For the second example of using analog inputs, I have to use a very common electronic component in almost any project: a potentiometer, or simply, a variable resistor, which is a component that by the use of some kind of knob, allows us to change the resistance it offers.
Potentiometers are all around us, from the volume knob on your sound equipment to the temperature regulator of your heating system.
For this project, I'll combine a potentiometer with the motor speed controller we built in Chapter 4, Controlling Outputs Softly with Analog Outputs, in such a way that we can easily change the motor speed by acting on the potentiometer.

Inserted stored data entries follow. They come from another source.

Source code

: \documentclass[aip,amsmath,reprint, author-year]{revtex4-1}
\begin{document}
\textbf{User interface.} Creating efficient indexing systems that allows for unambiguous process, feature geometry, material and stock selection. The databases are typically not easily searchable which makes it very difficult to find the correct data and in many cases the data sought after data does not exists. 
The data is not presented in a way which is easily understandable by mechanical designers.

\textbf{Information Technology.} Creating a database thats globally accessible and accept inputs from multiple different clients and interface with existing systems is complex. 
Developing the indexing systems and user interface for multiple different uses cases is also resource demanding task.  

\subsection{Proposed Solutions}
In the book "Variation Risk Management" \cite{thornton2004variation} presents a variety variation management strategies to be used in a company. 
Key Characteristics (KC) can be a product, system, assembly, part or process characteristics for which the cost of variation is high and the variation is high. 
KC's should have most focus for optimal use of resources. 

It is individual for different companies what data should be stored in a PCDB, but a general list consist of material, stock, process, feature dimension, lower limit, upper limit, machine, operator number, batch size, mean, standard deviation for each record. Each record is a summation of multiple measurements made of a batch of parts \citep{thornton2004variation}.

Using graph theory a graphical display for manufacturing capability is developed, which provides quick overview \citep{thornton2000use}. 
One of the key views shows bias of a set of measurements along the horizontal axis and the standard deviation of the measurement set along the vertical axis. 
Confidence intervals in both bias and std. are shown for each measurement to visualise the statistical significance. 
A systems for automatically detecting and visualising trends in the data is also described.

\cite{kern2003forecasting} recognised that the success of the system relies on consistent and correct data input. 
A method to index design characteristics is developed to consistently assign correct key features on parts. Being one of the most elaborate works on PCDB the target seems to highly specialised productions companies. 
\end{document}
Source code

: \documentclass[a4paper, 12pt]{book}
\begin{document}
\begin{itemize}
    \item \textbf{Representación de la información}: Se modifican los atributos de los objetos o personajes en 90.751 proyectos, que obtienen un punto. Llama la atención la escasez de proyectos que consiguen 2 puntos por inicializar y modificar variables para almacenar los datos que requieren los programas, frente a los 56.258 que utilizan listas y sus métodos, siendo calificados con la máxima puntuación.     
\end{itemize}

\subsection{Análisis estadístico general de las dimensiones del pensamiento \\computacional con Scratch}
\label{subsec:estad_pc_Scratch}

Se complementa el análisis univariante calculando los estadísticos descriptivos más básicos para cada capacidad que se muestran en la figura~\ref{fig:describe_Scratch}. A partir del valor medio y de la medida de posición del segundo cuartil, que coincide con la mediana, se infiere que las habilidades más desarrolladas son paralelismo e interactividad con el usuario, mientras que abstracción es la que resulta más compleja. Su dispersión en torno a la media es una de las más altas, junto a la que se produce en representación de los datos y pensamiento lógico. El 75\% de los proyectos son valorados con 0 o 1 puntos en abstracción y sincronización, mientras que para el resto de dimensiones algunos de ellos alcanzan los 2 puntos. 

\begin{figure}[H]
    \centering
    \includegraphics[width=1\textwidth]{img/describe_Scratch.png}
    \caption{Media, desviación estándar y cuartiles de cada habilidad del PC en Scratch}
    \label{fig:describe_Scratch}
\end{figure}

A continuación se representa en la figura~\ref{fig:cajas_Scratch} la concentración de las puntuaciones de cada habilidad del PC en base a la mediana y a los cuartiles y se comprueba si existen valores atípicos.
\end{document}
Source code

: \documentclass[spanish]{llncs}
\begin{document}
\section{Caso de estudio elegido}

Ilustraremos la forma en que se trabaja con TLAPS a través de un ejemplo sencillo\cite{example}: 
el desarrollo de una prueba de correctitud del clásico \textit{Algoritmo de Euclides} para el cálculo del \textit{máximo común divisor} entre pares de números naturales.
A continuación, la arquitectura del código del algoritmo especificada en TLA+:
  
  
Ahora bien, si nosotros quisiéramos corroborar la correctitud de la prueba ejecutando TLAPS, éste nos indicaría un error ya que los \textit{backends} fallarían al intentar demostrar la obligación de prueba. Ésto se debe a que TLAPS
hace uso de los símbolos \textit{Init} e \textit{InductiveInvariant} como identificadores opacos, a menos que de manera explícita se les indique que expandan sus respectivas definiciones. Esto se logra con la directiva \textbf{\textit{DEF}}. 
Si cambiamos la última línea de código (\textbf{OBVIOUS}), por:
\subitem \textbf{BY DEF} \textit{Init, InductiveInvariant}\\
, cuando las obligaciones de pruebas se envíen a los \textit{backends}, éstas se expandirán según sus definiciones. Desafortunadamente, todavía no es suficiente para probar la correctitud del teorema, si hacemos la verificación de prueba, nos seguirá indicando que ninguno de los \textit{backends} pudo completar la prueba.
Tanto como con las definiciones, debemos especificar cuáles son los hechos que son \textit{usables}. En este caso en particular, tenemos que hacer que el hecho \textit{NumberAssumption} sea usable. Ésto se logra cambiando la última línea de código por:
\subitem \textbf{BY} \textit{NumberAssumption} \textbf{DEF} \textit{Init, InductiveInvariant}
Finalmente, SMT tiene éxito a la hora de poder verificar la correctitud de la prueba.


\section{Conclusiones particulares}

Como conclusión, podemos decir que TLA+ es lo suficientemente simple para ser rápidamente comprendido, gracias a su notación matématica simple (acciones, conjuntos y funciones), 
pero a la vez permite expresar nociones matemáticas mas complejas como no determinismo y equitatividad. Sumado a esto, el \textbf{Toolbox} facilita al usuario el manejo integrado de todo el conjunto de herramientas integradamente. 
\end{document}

Two typical potentiometers along with their corresponding schematic symbol are shown as follows:
Two typical potentiometers and their schematic symbol
The component itself has three legs. If you measure the resistance between the external two legs, you should get the total resistance of the potentiometer, but if you take the measure between the central leg, usually called cursor, and any other, you will get a resistance proportional to the rotational angle of the potentiometer.
In our project, we will use it as a kind of a throttle for our DC motor by making the speed of the motor a function, or dependent, of the potentiometer position.
Here, you have the project schematic. It's nothing new, as you can see. The input side of the circuitry is similar to the input part of the ambient light meter, and the output side is similar to that of the motor driver in Chapter 4, Controlling Outputs Softly with Analog Outputs.
I have once again used pin A0 to read the input and in this case, I will act on PWM pin 6 to control the motor speed though a transistor.
The DC motor speed control schematic
Next, you can find the breadboard connections diagram for the proposed circuit.
The only components you should care about are the diode and the transistor.
The diode should be correctly placed because of its polarity. The bar indicating its cathode should be in contact with 5V.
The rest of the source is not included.